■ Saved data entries
=======
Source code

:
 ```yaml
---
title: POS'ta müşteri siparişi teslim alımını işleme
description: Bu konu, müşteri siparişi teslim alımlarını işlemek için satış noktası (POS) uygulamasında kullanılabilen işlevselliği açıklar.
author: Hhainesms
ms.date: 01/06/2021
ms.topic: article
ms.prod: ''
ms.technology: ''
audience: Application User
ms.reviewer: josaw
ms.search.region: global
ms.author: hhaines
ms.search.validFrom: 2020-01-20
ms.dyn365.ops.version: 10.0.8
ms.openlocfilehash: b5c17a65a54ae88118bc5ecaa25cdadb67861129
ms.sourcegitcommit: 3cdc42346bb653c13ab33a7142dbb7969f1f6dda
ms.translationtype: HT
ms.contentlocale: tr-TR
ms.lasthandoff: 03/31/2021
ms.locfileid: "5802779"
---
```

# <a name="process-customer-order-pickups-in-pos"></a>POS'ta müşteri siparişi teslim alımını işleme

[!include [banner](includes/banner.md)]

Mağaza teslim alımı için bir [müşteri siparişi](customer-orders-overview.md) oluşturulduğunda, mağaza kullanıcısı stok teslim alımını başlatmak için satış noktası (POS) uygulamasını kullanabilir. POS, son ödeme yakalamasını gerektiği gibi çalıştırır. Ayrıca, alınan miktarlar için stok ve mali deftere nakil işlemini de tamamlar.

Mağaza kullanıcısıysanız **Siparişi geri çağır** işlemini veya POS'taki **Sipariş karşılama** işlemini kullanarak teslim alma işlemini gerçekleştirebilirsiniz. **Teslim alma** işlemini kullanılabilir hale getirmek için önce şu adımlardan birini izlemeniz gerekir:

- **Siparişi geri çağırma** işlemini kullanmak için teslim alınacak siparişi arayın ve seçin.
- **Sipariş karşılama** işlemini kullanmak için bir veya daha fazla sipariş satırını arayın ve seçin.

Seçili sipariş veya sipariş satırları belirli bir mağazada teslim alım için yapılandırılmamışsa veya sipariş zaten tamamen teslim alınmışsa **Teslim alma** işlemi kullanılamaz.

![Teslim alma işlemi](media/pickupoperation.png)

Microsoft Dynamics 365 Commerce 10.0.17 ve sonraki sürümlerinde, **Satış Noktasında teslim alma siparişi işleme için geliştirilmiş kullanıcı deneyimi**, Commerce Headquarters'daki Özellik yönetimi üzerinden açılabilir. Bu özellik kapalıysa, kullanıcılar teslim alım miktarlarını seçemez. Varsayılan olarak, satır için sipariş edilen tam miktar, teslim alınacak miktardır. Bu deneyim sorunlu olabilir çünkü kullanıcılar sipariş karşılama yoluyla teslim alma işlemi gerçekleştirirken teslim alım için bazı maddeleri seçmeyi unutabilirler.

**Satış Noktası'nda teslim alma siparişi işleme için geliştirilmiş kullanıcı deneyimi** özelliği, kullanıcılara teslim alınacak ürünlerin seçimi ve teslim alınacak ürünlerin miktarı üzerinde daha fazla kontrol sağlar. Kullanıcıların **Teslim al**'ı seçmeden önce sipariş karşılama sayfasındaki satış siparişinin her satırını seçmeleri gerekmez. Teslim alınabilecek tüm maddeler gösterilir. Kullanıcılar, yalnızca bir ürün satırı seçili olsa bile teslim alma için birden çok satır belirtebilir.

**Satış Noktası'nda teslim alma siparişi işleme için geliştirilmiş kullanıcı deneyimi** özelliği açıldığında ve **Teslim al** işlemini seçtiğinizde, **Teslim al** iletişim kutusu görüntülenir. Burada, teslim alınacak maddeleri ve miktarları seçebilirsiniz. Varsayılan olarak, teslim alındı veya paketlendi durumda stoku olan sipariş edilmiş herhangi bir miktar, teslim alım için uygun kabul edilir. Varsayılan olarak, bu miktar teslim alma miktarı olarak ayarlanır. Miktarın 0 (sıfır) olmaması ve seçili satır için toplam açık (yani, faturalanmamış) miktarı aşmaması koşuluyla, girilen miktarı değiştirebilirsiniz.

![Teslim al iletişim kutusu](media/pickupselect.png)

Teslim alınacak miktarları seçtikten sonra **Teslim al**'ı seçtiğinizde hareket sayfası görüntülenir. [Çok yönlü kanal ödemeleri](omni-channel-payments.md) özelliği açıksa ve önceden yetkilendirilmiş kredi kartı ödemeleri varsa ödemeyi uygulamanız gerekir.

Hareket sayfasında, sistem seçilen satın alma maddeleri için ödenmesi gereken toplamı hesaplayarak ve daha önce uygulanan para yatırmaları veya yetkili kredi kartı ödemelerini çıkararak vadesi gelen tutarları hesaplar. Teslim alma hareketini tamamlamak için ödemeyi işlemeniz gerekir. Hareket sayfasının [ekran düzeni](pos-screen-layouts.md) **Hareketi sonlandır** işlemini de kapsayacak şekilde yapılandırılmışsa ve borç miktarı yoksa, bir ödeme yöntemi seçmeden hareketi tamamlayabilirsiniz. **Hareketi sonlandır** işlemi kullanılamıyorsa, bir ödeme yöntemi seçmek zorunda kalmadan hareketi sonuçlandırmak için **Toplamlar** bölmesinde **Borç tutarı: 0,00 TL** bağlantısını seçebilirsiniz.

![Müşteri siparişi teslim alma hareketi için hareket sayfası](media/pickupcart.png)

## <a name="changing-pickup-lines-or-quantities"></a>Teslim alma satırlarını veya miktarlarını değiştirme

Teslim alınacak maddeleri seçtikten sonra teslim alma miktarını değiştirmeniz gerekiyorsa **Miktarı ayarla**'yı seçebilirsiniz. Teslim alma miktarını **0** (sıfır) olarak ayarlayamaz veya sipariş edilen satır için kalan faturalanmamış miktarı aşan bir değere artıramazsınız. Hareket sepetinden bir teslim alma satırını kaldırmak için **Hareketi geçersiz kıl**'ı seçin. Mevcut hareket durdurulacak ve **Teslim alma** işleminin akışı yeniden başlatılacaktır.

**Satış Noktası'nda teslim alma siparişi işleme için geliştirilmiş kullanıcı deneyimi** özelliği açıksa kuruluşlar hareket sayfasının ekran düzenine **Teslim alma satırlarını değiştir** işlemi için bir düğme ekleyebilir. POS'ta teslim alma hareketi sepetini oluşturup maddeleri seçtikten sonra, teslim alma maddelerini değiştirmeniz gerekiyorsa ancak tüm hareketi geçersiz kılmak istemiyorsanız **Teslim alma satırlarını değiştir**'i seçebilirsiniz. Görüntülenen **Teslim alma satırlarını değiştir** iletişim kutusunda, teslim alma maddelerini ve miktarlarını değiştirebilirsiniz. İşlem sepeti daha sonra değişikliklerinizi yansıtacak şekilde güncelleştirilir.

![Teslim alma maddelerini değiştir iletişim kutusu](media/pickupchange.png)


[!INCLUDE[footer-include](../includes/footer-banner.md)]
=======
■ Task
What lines hold the string "media"? Pick them out of the data.

■ Expected answer
![Teslim alma işlemi](media/pickupoperation.png)
![Teslim al iletişim kutusu](media/pickupselect.png)
![Müşteri siparişi teslim alma hareketi için hareket sayfası](media/pickupcart.png)
![Teslim alma maddelerini değiştir iletişim kutusu](media/pickupchange.png)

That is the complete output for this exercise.